Asm goto feature was introduces to GCC in order to optimize the support for tracepoints in Linux kernel (it can be used for other things that do nop patching).
GCC documentation describes their motivating example here:
https://gcc.gnu.org/onlinedocs/gcc-4.8.4/gcc/Extended-Asm.html
#define TRACE1(NUM) \
do { \
asm goto ("0: nop;" \
".pushsection trace_table;" \
".long 0b, %l0;" \
".popsection" \
: : : : trace#NUM); \
if (0) { trace#NUM: trace(); } \
} while (0)
#define TRACE TRACE1(__COUNTER__)
In this example (which in fact inspired the asm goto
feature) we want on rare occasions to call the
trace
function; on other occasions we'd like to keep the overhead to the absolute minimum. The normal code path consists of a single
nop
instruction. However, we record the address of this
nop
together with the address of a label that calls the
trace
function. This allows the
nop
instruction to be patched at run time to be an unconditional branch to the stored label. It is assumed that an optimizing compiler moves the labeled block out of line, to optimize the fall through path
from the asm
.
Here is the Linux kernel RFC which discusses the old C way of implementing it and the performance issues that were noticed.

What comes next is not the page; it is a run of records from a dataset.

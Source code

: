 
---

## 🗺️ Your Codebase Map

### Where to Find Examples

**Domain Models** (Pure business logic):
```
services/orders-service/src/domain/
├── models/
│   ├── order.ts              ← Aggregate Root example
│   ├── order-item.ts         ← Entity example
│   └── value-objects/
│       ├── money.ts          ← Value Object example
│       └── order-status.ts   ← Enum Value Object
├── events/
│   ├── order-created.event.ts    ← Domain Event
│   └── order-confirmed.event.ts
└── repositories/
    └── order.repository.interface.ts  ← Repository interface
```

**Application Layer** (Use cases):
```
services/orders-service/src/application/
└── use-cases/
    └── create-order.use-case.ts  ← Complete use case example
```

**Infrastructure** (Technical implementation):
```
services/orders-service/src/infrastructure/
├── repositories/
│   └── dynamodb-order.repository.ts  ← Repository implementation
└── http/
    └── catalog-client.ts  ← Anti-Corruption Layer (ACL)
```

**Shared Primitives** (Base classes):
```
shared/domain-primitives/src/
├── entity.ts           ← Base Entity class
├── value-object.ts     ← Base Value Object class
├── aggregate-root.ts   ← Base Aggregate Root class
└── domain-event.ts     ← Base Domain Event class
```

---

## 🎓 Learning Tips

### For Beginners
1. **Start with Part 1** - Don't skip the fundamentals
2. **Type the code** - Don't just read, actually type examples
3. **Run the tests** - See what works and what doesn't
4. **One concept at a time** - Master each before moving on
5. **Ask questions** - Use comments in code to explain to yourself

It also states some performance numbers of the old C code vs. the asm goto:
https://lwn.net/Articles/350714/
This LTTng (Linux Trace Toolkit Next Generation) presentation talks about using this feature as a way of optimize static tracepoints (slides 3-4)
https://www.computer.org/cms/ComputingNow/HomePage/2011/0111/rW_SW_UsingTracing.pdf
This presentation also mentions that a lot of other Linux applications use this tracing mechanism.
I believe we already have much of the infrastructure in place (using the indirecbr instruction infrastructure).
We do need to make sure MachineBlockPlacement optimizes the fall through path to make sure we can gain the performance for the nop patching.
Thanks,
Marina
From: Chandler Carruth [mailto:chan...@gmail.com]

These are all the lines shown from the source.